Desmonte nas políticas de igualdade racial
Representantes de entidades ligadas ao movimento negro e às comunidades quilombolas criticaram o atendimento prestado pelo governo federal a esses segmentos da população durante a pandemia de Covid-19. A assessora política do Instituto de Estudos Socioeconômicos (Inesc) Carmela Zigoni acusou o governo de promover um desmonte na política de igualdade racial do País e lamentou a baixa execução do orçamento colocado à disposição do Ministério da Mulher, da Família e dos Direitos Humanos (MDH). Segundo ela, o governo gastou efetivamente neste ano apenas 13% (R$ 77 milhões) dos R$ 575 milhões disponíveis.
Como exemplo do desmonte, ela citou a decisão do governo de excluir, do Plano Plurianual 2020-2023, o Programa 2034, que prevê ações de enfrentamento ao racismo e de promoção da igualdade racial. Zigoni criticou ainda, em relação aos quilombolas, a ausência, desde 2017, de recursos para a regularização fundiária e, desde 2018, de recursos para apoiar o desenvolvimento sustentável.

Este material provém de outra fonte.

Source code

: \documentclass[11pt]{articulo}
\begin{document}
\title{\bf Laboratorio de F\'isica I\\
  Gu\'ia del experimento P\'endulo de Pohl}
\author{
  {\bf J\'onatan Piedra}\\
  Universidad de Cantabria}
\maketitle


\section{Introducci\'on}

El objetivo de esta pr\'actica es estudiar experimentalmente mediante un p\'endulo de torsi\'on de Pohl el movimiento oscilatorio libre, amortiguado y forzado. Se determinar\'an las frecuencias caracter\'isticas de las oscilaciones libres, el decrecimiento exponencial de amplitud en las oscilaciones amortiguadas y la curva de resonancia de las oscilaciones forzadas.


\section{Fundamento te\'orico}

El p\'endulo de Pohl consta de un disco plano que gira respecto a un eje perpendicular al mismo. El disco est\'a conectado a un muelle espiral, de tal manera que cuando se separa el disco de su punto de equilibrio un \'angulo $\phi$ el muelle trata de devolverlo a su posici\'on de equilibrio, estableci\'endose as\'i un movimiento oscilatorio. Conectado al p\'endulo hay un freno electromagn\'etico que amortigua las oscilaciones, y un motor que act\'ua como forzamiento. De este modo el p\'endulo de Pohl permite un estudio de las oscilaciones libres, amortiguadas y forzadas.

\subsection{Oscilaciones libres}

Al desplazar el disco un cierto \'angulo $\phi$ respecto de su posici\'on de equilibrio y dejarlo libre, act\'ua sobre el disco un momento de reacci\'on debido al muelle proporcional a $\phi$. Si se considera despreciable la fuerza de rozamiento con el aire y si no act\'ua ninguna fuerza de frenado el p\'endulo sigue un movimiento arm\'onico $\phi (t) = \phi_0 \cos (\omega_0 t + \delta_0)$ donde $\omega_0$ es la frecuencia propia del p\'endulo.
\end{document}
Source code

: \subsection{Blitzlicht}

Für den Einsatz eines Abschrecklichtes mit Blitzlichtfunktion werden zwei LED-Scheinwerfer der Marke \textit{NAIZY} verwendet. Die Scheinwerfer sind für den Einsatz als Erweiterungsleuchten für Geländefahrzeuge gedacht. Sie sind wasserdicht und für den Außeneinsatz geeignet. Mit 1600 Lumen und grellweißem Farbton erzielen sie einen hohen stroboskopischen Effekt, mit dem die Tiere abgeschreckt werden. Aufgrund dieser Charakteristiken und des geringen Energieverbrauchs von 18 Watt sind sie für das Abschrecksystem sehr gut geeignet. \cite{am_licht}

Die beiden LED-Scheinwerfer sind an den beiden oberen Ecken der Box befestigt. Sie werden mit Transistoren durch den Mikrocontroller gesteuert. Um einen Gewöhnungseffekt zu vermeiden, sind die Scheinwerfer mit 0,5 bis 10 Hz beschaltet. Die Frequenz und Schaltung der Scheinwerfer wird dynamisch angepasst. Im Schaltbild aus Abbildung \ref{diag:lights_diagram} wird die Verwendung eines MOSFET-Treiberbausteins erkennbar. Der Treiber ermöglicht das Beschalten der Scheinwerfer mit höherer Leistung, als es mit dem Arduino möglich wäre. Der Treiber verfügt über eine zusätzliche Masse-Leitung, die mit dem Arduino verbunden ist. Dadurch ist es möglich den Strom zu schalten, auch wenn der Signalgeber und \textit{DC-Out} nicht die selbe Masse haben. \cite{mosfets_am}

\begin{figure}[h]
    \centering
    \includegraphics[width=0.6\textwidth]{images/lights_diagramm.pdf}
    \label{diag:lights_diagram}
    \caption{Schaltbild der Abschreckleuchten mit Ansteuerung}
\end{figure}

Secretária-executiva do Fórum Permanente de Igualdade Racial, Valdecir Nascimento, disse que a pandemia evidenciou e agravou ainda mais a exclusão social, o racismo, o desemprego, a ausência de saneamento básico e a violência entre populações vulneráveis. “Vivemos em um País totalmente hostil à população negra. Se temos 115 mil pessoas mortas, 70% são negros”, detalhou.
Governo racista
Erika Kokay afirmou que o Brasil vive um momento diferente com o atual governo, pois além de uma visão negacionista, o governo de Bolsonaro tem uma visão racista. “Não é apenas que você, ao negar a existência do racismo, não prioriza o seu próprio combate, não entende o seu caráter estruturante, estrutural e estruturado e, ao mesmo tempo, permite que ele vá se consolidando e tapando os poros democráticos da nossa sociedade, e sendo reproduzido e, ao ser reproduzido, ser naturalizado. Nós temos, hoje, racismo no governo. As falas do presidente da Fundação Palmares indicam isso”.
Projetos de lei
O ex-ministro da saúde Alexandre Padilha fez um apelo para que o presidente da Câmara, Rodrigo Maia, e líderes, aprovem os projetos de lei que estabelecem, que cobram, transformam em lei a obrigatoriedade de todos os serviços públicos incorporar o componente de raça, cor, componente de etnia, outras características e outros segmentos como pessoas com deficiência, pessoas com doenças raras na transparência dos dados da Covid-19.
Relatório
O deputado Alexandre Padilha ofereceu outras contribuições para que fosse incorporado ao relatório da comissão. Para ele, que a população negra, como um todo, e os quilombolas sejam considerados prioritários à estratégia da vacinação. “Com um sistema logístico próprio, campanhas próprias, planejamento próprio para que a gente possa, tendo a esperança da vacina, ter a garantia de que a população negra estará em prioridade absoluta na estratégia vacinal”, observou.
Padilha ainda solicitou prioridade no reforço da atenção primária em saúde nas áreas mais vulneráveis e com maior concentração da população negra. E, por fim, que o relatório reforce o repúdio a qualquer medida do governo federal que possa significar a redução do cuidado de um conjunto de doenças crônicas que tem na população negra uma expressão ainda mais grave.